> Exercise prompt:
All lines in the data that hold the word "theorynum" need copying.

Data for review section start

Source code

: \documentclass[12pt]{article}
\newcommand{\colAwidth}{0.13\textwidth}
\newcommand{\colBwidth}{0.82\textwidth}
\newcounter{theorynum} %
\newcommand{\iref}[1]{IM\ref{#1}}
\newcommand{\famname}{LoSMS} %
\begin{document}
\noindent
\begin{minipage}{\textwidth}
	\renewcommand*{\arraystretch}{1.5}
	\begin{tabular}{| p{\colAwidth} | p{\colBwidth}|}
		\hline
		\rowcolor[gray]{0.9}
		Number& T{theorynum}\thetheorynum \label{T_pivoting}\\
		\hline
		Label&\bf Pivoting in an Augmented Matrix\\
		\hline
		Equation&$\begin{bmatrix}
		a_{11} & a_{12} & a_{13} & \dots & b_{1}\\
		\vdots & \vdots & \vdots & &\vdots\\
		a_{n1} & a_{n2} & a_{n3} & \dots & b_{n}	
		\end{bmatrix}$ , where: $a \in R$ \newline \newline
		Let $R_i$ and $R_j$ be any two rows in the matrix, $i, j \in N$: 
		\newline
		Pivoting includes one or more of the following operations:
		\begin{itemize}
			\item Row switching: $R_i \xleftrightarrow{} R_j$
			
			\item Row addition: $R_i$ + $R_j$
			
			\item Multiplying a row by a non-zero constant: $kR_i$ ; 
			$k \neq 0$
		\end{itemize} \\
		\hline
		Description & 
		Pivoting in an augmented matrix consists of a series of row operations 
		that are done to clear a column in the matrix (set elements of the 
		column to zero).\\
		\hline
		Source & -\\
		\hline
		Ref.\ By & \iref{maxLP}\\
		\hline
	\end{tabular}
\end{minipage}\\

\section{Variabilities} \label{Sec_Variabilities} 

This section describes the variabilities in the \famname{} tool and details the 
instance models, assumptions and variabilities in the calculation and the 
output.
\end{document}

Data for review section end

> Result for this exercise:
\newcounter{theorynum} %
		Number& T{theorynum}\thetheorynum \label{T_pivoting}\\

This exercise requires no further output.